Unit 5 Homework Assignment

Importing the Data Set

First, I imported the data using the dslabs package. I am inteterested in looking at the data set, trump_tweets. I want to create a visualization to graphically show his tweets over time.

library("dslabs")

## Warning: package 'dslabs' was built under R version 3.6.1

data(trump_tweets)

I will be using functions from a couple of different libraries. They can be installed with install.packages() if it is not already on the device.

library(dplyr)

## Warning: package 'dplyr' was built under R version 3.6.1

## 
## Attaching package: 'dplyr'

## The following objects are masked from 'package:stats':
## 
##     filter, lag

## The following objects are masked from 'package:base':
## 
##     intersect, setdiff, setequal, union

library(ggplot2)
library(plotly)

## Warning: package 'plotly' was built under R version 3.6.1

## 
## Attaching package: 'plotly'

## The following object is masked from 'package:ggplot2':
## 
##     last_plot

## The following object is masked from 'package:stats':
## 
##     filter

## The following object is masked from 'package:graphics':
## 
##     layout

library(tidytext)

## Warning: package 'tidytext' was built under R version 3.6.1

library(igraph)

## Warning: package 'igraph' was built under R version 3.6.1

## 
## Attaching package: 'igraph'

## The following object is masked from 'package:plotly':
## 
##     groups

## The following objects are masked from 'package:dplyr':
## 
##     as_data_frame, groups, union

## The following objects are masked from 'package:stats':
## 
##     decompose, spectrum

## The following object is masked from 'package:base':
## 
##     union

library(ggraph)

## Warning: package 'ggraph' was built under R version 3.6.1

After observing the structure of the data, I decided that I wanted to adjust the way that the variable created_at is displayed. It is a date data type, so it was relatively simple to convert it into a format that displays only the year, utilizing the function format(). I saved this converted variable into the new variable year, so that it is easier to call.

str(trump_tweets)

## 'data.frame':    20761 obs. of  8 variables:
##  $ source                 : chr  "Twitter Web Client" "Twitter Web Client" "Twitter Web Client" "Twitter Web Client" ...
##  $ id_str                 : chr  "6971079756" "6312794445" "6090839867" "5775731054" ...
##  $ text                   : chr  "From Donald Trump: Wishing everyone a wonderful holiday & a happy, healthy, prosperous New Year. Let’s think li"| __truncated__ "Trump International Tower in Chicago ranked 6th tallest building in world by Council on Tall Buildings & Urban "| __truncated__ "Wishing you and yours a very Happy and Bountiful Thanksgiving!" "Donald Trump Partners with TV1 on New Reality Series Entitled, Omarosa's Ultimate Merger: http://tinyurl.com/yk5m3lc" ...
##  $ created_at             : POSIXct, format: "2009-12-23 12:38:18" "2009-12-03 14:39:09" ...
##  $ retweet_count          : int  28 33 13 5 7 4 2 4 1 22 ...
##  $ in_reply_to_user_id_str: chr  NA NA NA NA ...
##  $ favorite_count         : int  12 6 11 3 6 5 2 10 4 30 ...
##  $ is_retweet             : logi  FALSE FALSE FALSE FALSE FALSE FALSE ...

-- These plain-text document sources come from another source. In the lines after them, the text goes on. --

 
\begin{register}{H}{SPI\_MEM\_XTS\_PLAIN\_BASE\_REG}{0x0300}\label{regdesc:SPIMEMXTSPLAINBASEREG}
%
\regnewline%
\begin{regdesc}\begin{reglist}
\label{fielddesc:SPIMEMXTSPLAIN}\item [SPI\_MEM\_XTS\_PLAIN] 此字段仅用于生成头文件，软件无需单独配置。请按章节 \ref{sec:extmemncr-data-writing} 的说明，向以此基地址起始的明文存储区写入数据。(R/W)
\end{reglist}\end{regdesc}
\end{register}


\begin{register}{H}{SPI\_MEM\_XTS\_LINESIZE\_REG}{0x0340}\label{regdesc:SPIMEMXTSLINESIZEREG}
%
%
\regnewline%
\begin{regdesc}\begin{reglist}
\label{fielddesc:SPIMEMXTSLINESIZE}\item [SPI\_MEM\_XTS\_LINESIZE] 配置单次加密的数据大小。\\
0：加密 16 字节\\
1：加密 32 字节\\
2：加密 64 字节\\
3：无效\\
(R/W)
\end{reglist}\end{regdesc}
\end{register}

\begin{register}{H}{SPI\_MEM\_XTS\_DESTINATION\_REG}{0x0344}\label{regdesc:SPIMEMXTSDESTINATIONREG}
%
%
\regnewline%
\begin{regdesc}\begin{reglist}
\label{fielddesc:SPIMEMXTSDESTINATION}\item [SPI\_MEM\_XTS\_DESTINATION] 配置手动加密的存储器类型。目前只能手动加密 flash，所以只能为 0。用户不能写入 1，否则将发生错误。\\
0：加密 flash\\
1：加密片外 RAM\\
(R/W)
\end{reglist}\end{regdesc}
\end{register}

year <- format(trump_tweets$created_at, format = "%Y")

Creating a visualization for Trumps Retweets from 2009-2018

I am interested in graphically displaying Donald Trump’s tweets over time. I decided to use ggplot along with plotly, to create a jitter plot. This spreads out the data and enables users to see his tweets by year, without the points being stacked on top of one another. In addition to converted the date tweets were created at, I also decided to display the retweet count in thousands, so that the number is easier to read on the plot. I did this utilizing the mutate() function. Year is on the x-axis, retweet count in thousands is on the y-axis, and size represented the favorite count of the tweets. With the plotly function, I was also able to include the text of each tweet when users hover over each point. I set the opacity to 40 percent, so that users can see see individual tweets that may be stacked in the plot.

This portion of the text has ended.